On a plain, middle-aged woman such a pinafore would have been intolerable to the sensitive eye. But on Rachel it simply had a piquant and perverse air, because she was young, with the incomparable, the unique charm of comely adolescence; it simply excited the imagination to conceive the exquisite treasures of contour and tint and texture which it veiled. Do not infer that Rachel was a coquette. Although comely, she was homely—a "downright" girl, scorning and hating all manner of pretentiousness. She had a fine best dress, and when she put it on everybody knew that it was her best; a stranger would have known. Whereas of a coquette none but her intimate companions can say whether she is wearing best or second-best on a given high occasion. Rachel used the pinafore-apron only with her best dress, and her reason for doing so was the sound, sensible reason that it was the usual and proper thing to do.

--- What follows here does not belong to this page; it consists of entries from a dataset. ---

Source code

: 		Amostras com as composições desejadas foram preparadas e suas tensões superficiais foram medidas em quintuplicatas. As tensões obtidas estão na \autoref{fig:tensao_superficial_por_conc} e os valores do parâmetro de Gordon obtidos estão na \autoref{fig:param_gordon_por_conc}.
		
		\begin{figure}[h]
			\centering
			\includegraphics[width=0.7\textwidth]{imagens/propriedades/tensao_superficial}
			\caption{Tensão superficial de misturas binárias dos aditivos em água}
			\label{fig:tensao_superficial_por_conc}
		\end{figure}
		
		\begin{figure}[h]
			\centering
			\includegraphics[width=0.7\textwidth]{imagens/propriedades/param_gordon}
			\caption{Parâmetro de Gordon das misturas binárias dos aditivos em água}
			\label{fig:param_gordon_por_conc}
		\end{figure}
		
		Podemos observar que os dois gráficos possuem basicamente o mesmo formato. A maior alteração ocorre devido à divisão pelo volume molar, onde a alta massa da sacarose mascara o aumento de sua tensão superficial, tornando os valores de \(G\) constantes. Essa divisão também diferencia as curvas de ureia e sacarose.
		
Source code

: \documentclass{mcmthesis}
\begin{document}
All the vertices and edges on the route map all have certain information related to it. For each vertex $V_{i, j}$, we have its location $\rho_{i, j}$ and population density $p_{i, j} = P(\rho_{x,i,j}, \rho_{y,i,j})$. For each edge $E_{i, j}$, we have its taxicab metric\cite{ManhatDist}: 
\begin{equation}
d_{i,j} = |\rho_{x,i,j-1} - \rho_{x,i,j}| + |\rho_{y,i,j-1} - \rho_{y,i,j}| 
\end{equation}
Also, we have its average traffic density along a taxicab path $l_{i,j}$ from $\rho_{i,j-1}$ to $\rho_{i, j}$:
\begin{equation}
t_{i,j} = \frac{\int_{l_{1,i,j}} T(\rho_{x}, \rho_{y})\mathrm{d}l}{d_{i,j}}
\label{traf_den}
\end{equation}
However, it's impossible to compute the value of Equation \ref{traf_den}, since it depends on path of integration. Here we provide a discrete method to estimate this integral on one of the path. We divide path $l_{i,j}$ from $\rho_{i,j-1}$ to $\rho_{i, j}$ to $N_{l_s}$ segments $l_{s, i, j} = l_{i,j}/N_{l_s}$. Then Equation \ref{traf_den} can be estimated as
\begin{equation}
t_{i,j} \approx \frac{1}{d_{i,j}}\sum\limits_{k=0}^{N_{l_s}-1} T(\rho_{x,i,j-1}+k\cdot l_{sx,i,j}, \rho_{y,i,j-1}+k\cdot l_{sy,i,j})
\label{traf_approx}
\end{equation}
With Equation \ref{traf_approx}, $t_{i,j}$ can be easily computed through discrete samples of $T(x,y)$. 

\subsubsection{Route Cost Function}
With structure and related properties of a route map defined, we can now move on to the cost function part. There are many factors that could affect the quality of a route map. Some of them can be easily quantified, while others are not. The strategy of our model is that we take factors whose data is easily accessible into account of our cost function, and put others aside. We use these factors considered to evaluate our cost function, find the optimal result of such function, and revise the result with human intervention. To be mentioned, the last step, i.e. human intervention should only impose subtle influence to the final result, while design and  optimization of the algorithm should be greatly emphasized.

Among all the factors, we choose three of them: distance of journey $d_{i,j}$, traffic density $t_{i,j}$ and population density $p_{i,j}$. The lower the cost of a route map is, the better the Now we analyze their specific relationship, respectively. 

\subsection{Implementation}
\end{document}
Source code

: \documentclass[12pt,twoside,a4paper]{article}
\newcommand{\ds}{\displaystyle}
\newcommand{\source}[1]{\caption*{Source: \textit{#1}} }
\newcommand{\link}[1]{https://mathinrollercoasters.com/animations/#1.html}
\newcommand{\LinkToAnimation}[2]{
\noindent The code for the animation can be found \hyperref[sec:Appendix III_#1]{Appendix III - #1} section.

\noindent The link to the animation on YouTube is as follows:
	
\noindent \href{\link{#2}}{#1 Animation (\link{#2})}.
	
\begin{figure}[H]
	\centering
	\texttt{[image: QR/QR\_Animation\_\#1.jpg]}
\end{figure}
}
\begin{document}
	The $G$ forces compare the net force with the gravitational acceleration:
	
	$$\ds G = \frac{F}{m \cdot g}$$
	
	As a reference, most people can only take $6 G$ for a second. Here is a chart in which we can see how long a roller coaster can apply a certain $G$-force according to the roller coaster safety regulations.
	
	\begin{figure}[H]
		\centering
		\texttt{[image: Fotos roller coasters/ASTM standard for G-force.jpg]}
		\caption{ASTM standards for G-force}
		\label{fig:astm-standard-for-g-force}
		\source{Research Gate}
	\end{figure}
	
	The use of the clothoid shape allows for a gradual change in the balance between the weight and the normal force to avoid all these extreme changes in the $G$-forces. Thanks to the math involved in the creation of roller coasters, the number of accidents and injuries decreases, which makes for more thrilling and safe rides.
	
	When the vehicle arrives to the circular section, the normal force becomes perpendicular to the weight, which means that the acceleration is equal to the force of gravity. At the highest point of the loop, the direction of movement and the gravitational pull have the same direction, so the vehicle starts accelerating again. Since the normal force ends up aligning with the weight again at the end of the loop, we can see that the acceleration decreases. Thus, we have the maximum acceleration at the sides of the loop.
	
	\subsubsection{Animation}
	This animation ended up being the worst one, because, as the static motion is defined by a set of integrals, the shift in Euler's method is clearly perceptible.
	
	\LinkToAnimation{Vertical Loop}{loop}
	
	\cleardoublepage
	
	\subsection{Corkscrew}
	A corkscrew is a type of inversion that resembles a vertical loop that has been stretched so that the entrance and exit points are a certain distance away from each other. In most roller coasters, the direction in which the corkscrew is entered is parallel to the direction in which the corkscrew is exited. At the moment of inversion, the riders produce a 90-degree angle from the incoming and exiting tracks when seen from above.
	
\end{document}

She opened a drawer of the new Sheraton sideboard, and took from it a metal tube that imitated brass, about a foot long and an inch in diameter, covered with black lettering. This tube, when she had removed its top, showed a number of thin wax tapers in various colours. She chose one, lit it neatly at the red fire, and then, standing on a footstool in the middle of the room, stretched all her body and limbs upward in order to reach the gas. If the tap had been half an inch higher or herself half an inch shorter, she would have had to stand on a chair instead of a footstool; and the chair would have had to be brought out of the kitchen and carried back again. But Heaven had watched over this detail. The gas-fitting consisted of a flexible pipe, resembling a thick black cord, and swinging at the end of it a specimen of that wonderful and blessed contrivance, the inverted incandescent mantle within a porcelain globe: the whole recently adopted by Mrs. Maldon as the dangerous final word of modern invention. It was safer to ignite the gas from the orifice at the top of the globe; but even so there was always a mild disconcerting explosion, followed by a few moments' uncertainty as to whether or not the gas had "lighted properly."